Barackhusseinobama@whitehouse.gov, georgebush@whitehouse.gov, joebiden@whitehouse.gov, and billclinton@whitehouse.gov: What do these email addresses have in common? They were all among those leaked by a group of hackers who infiltrated the dating website Ashley Madison. At the risk of stating the obvious, they obviously do not belong to the men whose names they use.
The full dump of user information belonging to Ashley Madison, which advertises itself as a discreet way to have an affair, contains some 36 million accounts, and the gleefully destructive corners of the Internet are now pouring over the database to identify and out public officials. The message board 4chan has compiled and published lists of emails in the dump that appear to belong to government employees. So far, lists of UK and Israeli government emails have been published on the site.
As the huge pile of data — the uncompressed file containing the dump is 9.7 gigabytes in compressed form — is sifted through, it is likely that we will see a flurry of stories about public individuals who were unwise enough to use profile information on the site allowing their real identities to be exposed. (One note: Ashley Madison did not require email addresses to be validated in order for them to be entered into its database, so the presence of an email address is not sufficient to confirm that a person used the site.)

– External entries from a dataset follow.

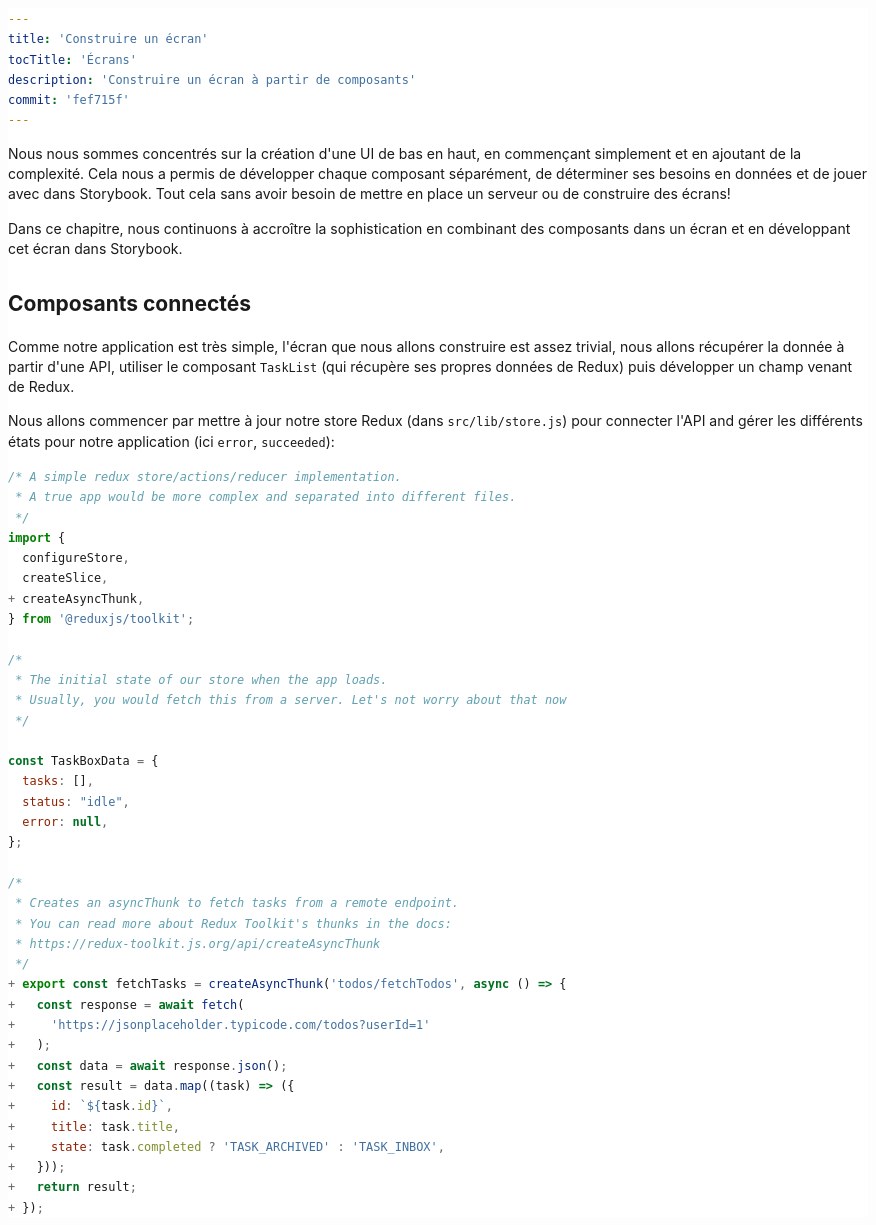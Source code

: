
 ```yaml
---
title: 'Construire un écran'
tocTitle: 'Écrans'
description: 'Construire un écran à partir de composants'
commit: 'fef715f'
---
```


Nous nous sommes concentrés sur la création d'une UI de bas en haut, en commençant simplement et en ajoutant de la complexité. Cela nous a permis de développer chaque composant séparément, de déterminer ses besoins en données et de jouer avec dans Storybook. Tout cela sans avoir besoin de mettre en place un serveur ou de construire des écrans!

Dans ce chapitre, nous continuons à accroître la sophistication en combinant des composants dans un écran et en développant cet écran dans Storybook.

## Composants connectés

Comme notre application est très simple, l'écran que nous allons construire est assez trivial, nous allons récupérer la donnée à partir d'une API, utiliser le composant `TaskList` (qui récupère ses propres données de Redux) puis développer un champ venant de Redux.

Nous allons commencer par mettre à jour notre store Redux (dans `src/lib/store.js`) pour connecter l'API and gérer les différents états pour notre application (ici `error`, `succeeded`):

```diff:title=src/lib/store.js
/* A simple redux store/actions/reducer implementation.
 * A true app would be more complex and separated into different files.
 */
import {
  configureStore,
  createSlice,
+ createAsyncThunk,
} from '@reduxjs/toolkit';

/*
 * The initial state of our store when the app loads.
 * Usually, you would fetch this from a server. Let's not worry about that now
 */

const TaskBoxData = {
  tasks: [],
  status: "idle",
  error: null,
};

/*
 * Creates an asyncThunk to fetch tasks from a remote endpoint.
 * You can read more about Redux Toolkit's thunks in the docs:
 * https://redux-toolkit.js.org/api/createAsyncThunk
 */
+ export const fetchTasks = createAsyncThunk('todos/fetchTodos', async () => {
+   const response = await fetch(
+     'https://jsonplaceholder.typicode.com/todos?userId=1'
+   );
+   const data = await response.json();
+   const result = data.map((task) => ({
+     id: `${task.id}`,
+     title: task.title,
+     state: task.completed ? 'TASK_ARCHIVED' : 'TASK_INBOX',
+   }));
+   return result;
+ });

```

Some U.S. government officials and members of the American military are likely to be among that group. According to a domain analysis carried out by a hacker who goes by the moniker t0x0, the dump includes just over 15,000 users with email addresses with a .gov or .mil domain. Large numbers of those addresses will likely be bogus, and all of the whitehouse.gov emails are all but certainly fakes. Most, if not all, White House staffers have email addresses with domain names specific to the offices in which they work.
Addresses with government domains are sure to be scrutinized in coming days, but as a portion of the total dump and the number of .gov and .mil addresses that exist in the world, they make up a fairly small portion of the 36 million leaked accounts.
But among that trove, there are likely to be some users within the government and armed forces who did use their professional address to sign up for the site. The most common domain among the .mil and .gov domains is us.army.mil with 6,788 entries. Second place is held by navy.mil, with 1,665 entries; usmc.mil comes in third, with 809. Other major agencies included in the dump include the State Department, whose domain includes 33 entries. The Department of Homeland Security has 45 entries. The U.S. Department of Veterans Affairs has 104 entries.
Some of the domains appear to specific U.S. bases or ships. The domain cvn74.navy.mil includes 32 entries. That domain belongs to the aircraft carrier USS John C. Stennis. Bases with large numbers of entries associated with their domain names include Tinker Air Force Base in Oklahoma.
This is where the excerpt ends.